On March 10, 2015, CincyIP welcomes P. Andrew Riley and Jonathan R.K. Stroud, Patent Attorneys at Finnegan, Henderson, Farabow, Garrett & Dunner LLP, to discuss the rise of trade secret actions at the International Trade Commission, as well as the legislative push for a Federal cause of action for trade secret actions.
Almost thirty years ago, Congress empowered the ITC, through trial-like investigations on a truncated timeline, to exclude goods from the United States based on violations of any unfair trade practice, including misappropriation of trade secrets. The ITC offers distinct advantages over traditional litigation. In rem jurisdiction, powerful remedies, and a shortened timeline often lead to results for parties confronted with problematic international business disputes. The ITC’s doors are open to both foreign-originating and U.S.-based parties as long as the parties can establish the jurisdictional requirements. And recent decisions by the Federal Circuit and the ITC have strengthened trade secret law and allow parties to press violations where the misappropriation occurred entirely outside of the U.S.

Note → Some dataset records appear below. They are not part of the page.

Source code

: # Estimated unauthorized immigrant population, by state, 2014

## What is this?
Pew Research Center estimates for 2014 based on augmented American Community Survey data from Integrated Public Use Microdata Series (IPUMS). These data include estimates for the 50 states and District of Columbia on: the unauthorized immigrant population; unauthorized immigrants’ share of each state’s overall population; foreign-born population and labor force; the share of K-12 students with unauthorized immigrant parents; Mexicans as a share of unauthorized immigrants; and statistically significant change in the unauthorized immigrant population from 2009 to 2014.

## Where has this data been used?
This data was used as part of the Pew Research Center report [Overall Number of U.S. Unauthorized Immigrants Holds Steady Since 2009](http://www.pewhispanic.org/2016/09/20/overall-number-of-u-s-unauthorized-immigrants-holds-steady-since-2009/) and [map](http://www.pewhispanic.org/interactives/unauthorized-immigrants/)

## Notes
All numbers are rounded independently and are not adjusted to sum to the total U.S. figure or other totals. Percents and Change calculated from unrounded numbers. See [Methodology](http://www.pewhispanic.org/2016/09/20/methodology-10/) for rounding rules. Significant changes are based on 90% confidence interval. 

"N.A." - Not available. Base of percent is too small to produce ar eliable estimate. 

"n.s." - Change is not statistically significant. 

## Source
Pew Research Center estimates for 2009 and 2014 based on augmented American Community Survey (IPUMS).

To help guide parties presented with such disputes, Mr.. Stroud and Mr. Riley collected and analyzed all of the trade secret actions ever before the ITC in an article selected as one of the top 10 intellectual property articles of 2014. They offer insights into ITC trade secret practice, and discuss it in the context of the growing legislative effort to create a federal trade secret cause of action. Even parties well versed in ITC patent practice would do well to heed the value of including trade secret contentions in ITC complaints.